We had to survive assassinations. We had to sometimes take out elite leaders of gnolls. Etc.
>wasting a room on every hireling
Communal servants' quarters for unskilled, while skilled guys who are important (i.e. money-counters, advisers, guard captain) get their own rooms.
Oh hey, missed the reply. Currently planning a sort of a plane-hopping 4e campaign with stronghold acquisition/development as a secondary objective, so the party has a safe place to rest while rebuilding the world piece by piece.
I'm planning on running it by text, through roll20, as that seems to be what most of my players prefer.
I have about a half dozen prospective players, but they all have conflicting schedules. So I figure I'll try filling out the roster with a little new blood, so I'm not stuck running another 2~3 player campaign.
The fuck are you on?
Adventurers spend their downtime living like kings, fucking whores, drinking mead and eating well. They literally haul entire king's ransoms out of dungeons they delve into and should be like celebrities to the common folk. I mean, how many fucking peasants you have that can go into the Forgotten Depths of Vakur Shar and come back with bags laden with gold and magical shit. Maybe they also have like the head of some unspeakable monster or demon to mount on the wall of their favourite tavern.
Dockworkers and common thieves.. stop drinking paint thinner you cunt.
>live like kings in a tavern.
Maybe if you want to be that. It's sorts like being king of the homeless tho.
Meanwhile, forging your own kingdom, the PCs don't "live like kings"... The ARE kings.
Hey, I actually pulled off an in game three month downtime and crafting session. It can be incredibly difficult to get the players to slow down their schedule but we were playing in a low magic setting and they hunkered down over the winter.

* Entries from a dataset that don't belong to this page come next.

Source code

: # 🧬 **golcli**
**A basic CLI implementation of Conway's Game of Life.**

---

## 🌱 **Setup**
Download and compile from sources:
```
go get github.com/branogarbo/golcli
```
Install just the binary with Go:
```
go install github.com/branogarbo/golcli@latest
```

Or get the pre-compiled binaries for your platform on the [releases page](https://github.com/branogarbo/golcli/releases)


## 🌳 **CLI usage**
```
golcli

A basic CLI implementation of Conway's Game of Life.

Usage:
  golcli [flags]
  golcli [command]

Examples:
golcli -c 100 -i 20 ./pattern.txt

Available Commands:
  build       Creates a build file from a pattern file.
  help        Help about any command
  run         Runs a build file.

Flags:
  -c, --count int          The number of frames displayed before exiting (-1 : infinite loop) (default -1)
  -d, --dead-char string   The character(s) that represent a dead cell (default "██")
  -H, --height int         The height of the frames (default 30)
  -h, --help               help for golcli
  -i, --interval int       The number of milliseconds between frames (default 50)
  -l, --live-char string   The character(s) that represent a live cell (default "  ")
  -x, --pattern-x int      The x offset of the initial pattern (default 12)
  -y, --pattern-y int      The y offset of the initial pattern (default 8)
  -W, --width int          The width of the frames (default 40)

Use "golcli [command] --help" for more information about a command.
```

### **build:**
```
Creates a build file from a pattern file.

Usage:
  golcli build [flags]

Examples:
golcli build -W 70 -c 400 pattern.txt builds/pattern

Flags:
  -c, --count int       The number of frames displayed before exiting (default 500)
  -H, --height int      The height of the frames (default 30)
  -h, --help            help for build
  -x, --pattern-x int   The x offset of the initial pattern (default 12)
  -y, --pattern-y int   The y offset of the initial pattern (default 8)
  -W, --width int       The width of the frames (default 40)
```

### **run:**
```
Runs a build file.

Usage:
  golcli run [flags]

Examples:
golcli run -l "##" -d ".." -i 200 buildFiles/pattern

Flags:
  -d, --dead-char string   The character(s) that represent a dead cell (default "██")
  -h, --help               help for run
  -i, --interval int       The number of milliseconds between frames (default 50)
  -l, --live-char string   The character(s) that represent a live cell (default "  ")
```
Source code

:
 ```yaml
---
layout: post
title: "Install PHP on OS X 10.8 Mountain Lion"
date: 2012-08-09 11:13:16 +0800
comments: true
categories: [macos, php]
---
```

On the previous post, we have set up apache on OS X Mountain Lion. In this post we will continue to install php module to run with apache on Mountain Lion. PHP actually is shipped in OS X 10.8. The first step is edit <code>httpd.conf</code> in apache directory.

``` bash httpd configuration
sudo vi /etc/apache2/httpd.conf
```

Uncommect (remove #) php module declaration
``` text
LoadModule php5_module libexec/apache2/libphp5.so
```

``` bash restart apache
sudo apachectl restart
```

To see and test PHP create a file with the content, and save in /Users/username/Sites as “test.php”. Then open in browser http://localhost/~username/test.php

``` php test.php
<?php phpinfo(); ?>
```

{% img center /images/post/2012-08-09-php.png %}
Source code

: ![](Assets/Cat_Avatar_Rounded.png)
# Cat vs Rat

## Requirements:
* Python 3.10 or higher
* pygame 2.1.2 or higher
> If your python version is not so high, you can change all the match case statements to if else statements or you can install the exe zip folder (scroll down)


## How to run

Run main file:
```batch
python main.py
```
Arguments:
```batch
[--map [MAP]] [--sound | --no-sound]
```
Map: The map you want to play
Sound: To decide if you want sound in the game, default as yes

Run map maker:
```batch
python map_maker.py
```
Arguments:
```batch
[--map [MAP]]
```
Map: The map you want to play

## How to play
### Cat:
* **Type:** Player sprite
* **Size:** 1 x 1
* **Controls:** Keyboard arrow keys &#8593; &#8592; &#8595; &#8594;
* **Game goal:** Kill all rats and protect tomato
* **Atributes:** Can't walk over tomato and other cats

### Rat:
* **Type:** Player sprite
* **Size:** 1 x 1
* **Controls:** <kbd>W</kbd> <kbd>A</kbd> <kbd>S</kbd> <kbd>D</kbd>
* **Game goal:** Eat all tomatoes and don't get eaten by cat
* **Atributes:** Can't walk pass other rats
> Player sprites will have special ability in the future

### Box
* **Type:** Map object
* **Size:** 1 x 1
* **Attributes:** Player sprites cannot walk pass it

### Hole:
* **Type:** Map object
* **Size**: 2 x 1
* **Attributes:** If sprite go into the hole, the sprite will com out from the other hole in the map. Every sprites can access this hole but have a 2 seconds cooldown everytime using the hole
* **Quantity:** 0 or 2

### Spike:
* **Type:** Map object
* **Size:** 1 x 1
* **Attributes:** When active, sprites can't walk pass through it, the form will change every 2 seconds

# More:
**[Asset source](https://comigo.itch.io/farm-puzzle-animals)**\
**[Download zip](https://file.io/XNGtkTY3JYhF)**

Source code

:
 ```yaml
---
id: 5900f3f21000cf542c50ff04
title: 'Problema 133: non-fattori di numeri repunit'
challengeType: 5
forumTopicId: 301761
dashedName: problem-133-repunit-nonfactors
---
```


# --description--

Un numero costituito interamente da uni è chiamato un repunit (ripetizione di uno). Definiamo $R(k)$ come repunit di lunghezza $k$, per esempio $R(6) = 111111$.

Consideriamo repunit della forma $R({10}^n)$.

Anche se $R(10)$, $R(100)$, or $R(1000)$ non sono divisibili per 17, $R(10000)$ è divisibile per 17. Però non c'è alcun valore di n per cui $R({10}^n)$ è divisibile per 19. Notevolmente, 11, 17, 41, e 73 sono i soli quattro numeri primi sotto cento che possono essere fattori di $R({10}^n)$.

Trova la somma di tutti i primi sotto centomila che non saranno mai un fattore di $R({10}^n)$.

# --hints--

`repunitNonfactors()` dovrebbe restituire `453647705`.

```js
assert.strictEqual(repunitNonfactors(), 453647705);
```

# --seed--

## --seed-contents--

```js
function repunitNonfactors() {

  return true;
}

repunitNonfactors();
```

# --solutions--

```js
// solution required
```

One of the things that helped a lot was that I started the Campaign in fall. I have noticed that most campaign start in spring and summer and this is just way to much time for events to sweep them along and to much unrestricted movement.
They carved a keep out of some ruins, filled up a wagon with supplies, and produced some cool stuff. It was really rewarding to see the characters create things that are now part of the setting.
Down time crafting sessions are something I always plan for in campaigns but rarely get around to . It was really cool that when we actually pulled it off this time. It was so successful that now all the players efforts are bent towards the next opportunity they have to hunker down an craft again.
I will be giving them another crafting session before spring but they took some time to clear a Dwarven hold and go city thieving in the middle of February. Both of these were things that required little outside movement.
Yeah, I have a throat problem, causes me a lot of pain if I talk longer than five or ten minutes. So all my games are text only. My mic is still buried in a box from I moved a few years ago, too.
Fair warning: Most of my players are women and they're big fans of certain animated shows, though they usually keep it reined it during the game proper. There may also be a crossdressing PC, but his schedule is still up in the air. They're really not that odd beyond a few quirks, so no worries of "lolrandumb" behavior.
I've gamed with two of them for around a decade, and four of the others I've gamed with at least once before. They're very big on diplomacy and non-lethal combat options on intelligent beings. Occasionally we'll a session that's all character interaction, no combat.
If any of that is a deal breaker, I understand.
Here's a link to the roll20 page: https://app.roll20.net/campaigns/details/1234543/world-rebuilding I apologize for it not having any info yet. I'll fill it in tomorrow, about to sleep. You can also reach me as Kiana on Steam.
Actually no, no deal breakers though certain animated shows might irk me depending on the show, not the fact that they like em.
And the non lethal combat? Perfectly fine, I like to talk my way out of and into trouble most of the time so its all good.